Deus eterno e todo-poderoso, admirável na força dos vossos santos, Dai-nos comemorar com alegria a festa do papa são Clemente, sacerdote e mártir do vosso Filho, que testemunhou com o seu sangue o mistério que celebrava e confirmou suas palavras com o exemplo de sua vida. Por Nosso Senhor Jesus Cristo, Vosso Filho, na unidade do Espírito Santo.


Sobre as Oferendas

Ó Deus, seja-nos proveitoso, na festa de são Clemente, este santo sacrifício que, ao ser oferecido na cruz, libertou do pecado o mundo inteiro. Por Cristo, nosso Senhor.


Depois da Comunhão

Senhor nosso Deus, nós vos pedimos que os dons recebidos na festa de são Clemente realizem em nós os seus efeitos, para que sejam sustento de nossa vida mortal e nos obtenham o prêmio da alegria eterna. Por Cristo, nosso Senhor.


Santo do Dia / Comemoração (CLEMENTE I)

Clemente foi o quarto papa da Igreja de Roma, ainda no século I. Vivia em Roma e foi contemporâneo de são João Evangelista, são Filipe e são Paulo; de Filipe era um dos colaboradores e do último, um discípulo. Paulo até citou-o em seus escritos. A antiga tradição cristã apresenta-o como filho do senador Faustino, da família Flávia, parente do imperador Domiciano. Mas foi o próprio Clemente que registrou sua história ao assumir o comando da Igreja, sabendo do perigo que o cargo representava para sua vida. Pois era uma época de muitas perseguições aos seguidores de Cristo.

Governou a Igreja por longo período, de 88 a 97, quando levou avante a evangelização firmemente centrada nos princípios da doutrina. Enfrentou as divisões internas que ocorriam. Foi considerado o autor da célebre carta anônima enviada aos coríntios, que não seguiam as orientações de Roma e pretendiam desligar-se do comando único da Igreja.

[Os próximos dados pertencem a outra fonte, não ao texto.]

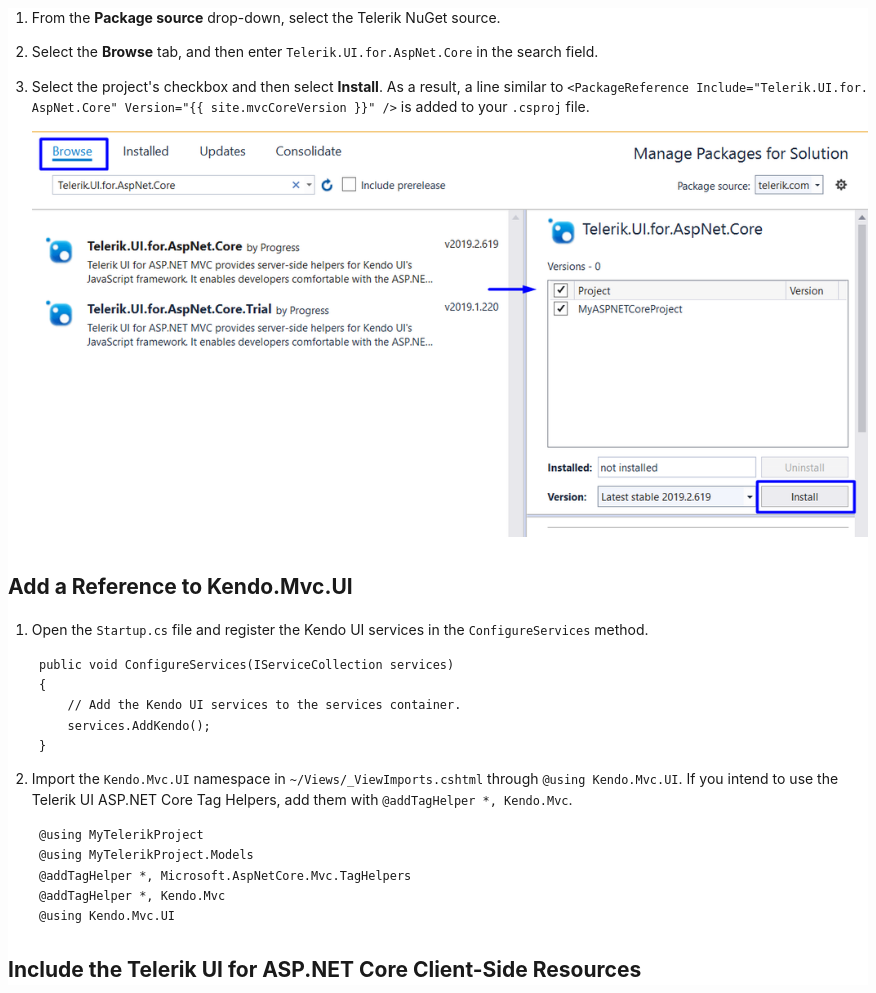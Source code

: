 1. From the **Package source** drop-down, select the Telerik NuGet source.

1. Select the **Browse** tab, and then enter `Telerik.UI.for.AspNet.Core` in the search field.

1. Select the project's checkbox and then select **Install**. As a result, a line similar to `<PackageReference Include="Telerik.UI.for.AspNet.Core" Version="{{ site.mvcCoreVersion }}" />` is added to your `.csproj` file.

    ![Selecting and installing the NuGet package](../getting-started-core/images/nuget-install.png)

## Add a Reference to Kendo.Mvc.UI

1. Open the `Startup.cs` file and register the Kendo UI services in the `ConfigureServices` method.

		public void ConfigureServices(IServiceCollection services)
		{
			// Add the Kendo UI services to the services container.
			services.AddKendo();
		}

1. Import the `Kendo.Mvc.UI` namespace in `~/Views/_ViewImports.cshtml` through `@using Kendo.Mvc.UI`. If you intend to use the Telerik UI ASP.NET Core Tag Helpers, add them with `@addTagHelper *, Kendo.Mvc`.

        @using MyTelerikProject
	    @using MyTelerikProject.Models
        @addTagHelper *, Microsoft.AspNetCore.Mvc.TagHelpers
        @addTagHelper *, Kendo.Mvc
        @using Kendo.Mvc.UI

## Include the Telerik UI for ASP.NET Core Client-Side Resources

Através da carta, Clemente I animou-os a perseverarem na fé e na caridade ensinada por Cristo, e participarem da união com a Igreja.

Restabeleceu o uso do crisma, seguindo a tradição de são Pedro, e instituiu o uso da expressão “amém” nos ritos religiosos. Com sua atuação séria e exemplar, converteu até Domitila, irmã do imperador Domiciano, também seu parente, fato que ajudou muito para amenizar a sangrenta perseguição aos cristãos. Graças a Domitila, muitos deixaram de sofrer ou, pelo menos, tiveram nela uma fonte de conforto e solidariedade.

Clemente I expandiu muito o cristianismo, assustando e preocupando o então imperador Nerva, que o exilou na Criméia. A essa altura, assumiu, como papa, Evaristo. Enquanto nas terras do exílio, Clemente I encontrou mais milhares de cristãos condenados aos trabalhos forçados nas minas de pedra. Passou a encorajá-los a perseverarem na fé e converteu muitos outros pagãos.

A notícia chegou ao novo imperador Trajano, que, irritado, primeiro ordenou que ele prestasse sacrifício aos deuses. Depois, como recebeu a recusa, mandou jogá-lo no mar Negro com uma âncora amarrada no pescoço. Tudo aconteceu no dia 23 de novembro do ano 101, como consta do Martirológio Romano.

O corpo do santo papa Clemente I, no ano 869, foi levado para Roma pelos irmãos missionários Cirilo e Metódio, também venerados pela Igreja, e entregue ao papa Adriano II. Em seguida, numa comovente solenidade, foi conduzido para o definitivo sepultamento na igreja dedicada a ele. Na cidade de Collelungo, nas ruínas da propriedade de Faustino, seu pai, foi construída uma igreja dedicada a são Clemente I. A sua celebração ocorre no dia da sua morte.